Let’s check the size… Based on the scenario: Storage size per day 70 GB and one plant generates the 25% of the total traffic, it means that only one plant will generate 17.5 GB of data.

Since 17.5 GB < 20 GB we won’t have sizing issues on the logical partition size, but… let’s review what will be the Physical partition behavior.

Why is the impact on Physical Partitions?

Logical Partition - Hot Partition

The image shows that two Physical Partitions are in red — completely full — and some big logical partitions. If we continue adding data into that logical partition, the Cosmos DB engine will have to move some logical partitions to other physical partitions with more space to release space on the partition where we try to add data.

This situation is called Hot Partition and it can be observed on insights metrics for Cosmos DB:

Logical Partition - Hot Partition

Conclusion: PlantId + CurrentDate is a better choice for Partition Key but it is not ideal.

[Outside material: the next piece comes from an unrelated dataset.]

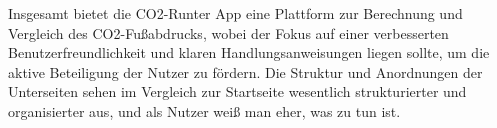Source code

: Insgesamt bietet die CO2-Runter App eine Plattform zur Berechnung und Vergleich des CO2-Fußabdrucks, wobei der Fokus auf einer verbesserten Benutzerfreundlichkeit und klaren Handlungsanweisungen liegen sollte, um die aktive Beteiligung der Nutzer zu fördern.
Die Struktur und Anordnungen der Unterseiten sehen im Vergleich zur Startseite wesentlich strukturierter und organisierter aus, und als Nutzer weiß man eher, was zu tun ist.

How do we know the partition key size?

There is a log analytics query provided by Microsoft that can be used to check the Partition Key Size:

AzureDiagnostics
| where Category == "PartitionKeyStatistics"
//| where collectionName_s == "CollectionToAnalyze"
| summarize arg_max(TimeGenerated, *) by databaseName_s, collectionName_s, partitionKey_s, _ResourceId
| extend utilizationOf20GBLogicalPartition = sizeKb_d / 20000000
| project TimeGenerated, databaseName_s, collectionName_s, partitionKey_s, sizeKb_d, utilizationOf20GBLogicalPartition, _ResourceId

The output:

Logical Partition - Size

sizeKb_d shows the total size of the Logical Partition — the bigger in our case is 6.26 GB. utilizationOf20GBLogicalPartition shows the % of the total utilization, in our case is 0.3 ~ 30%.

What is the right partition key in this case?

In my opinion, due to this being a heavy write scenario, I would prefer fast insertion, so the partition key must generate smaller logical partitions.

A UUID different on any record or a more specialized combined key, like PlantID + EPOCH.

Also, for heavy write partitions it is recommended to define custom indexes instead of indexing everything.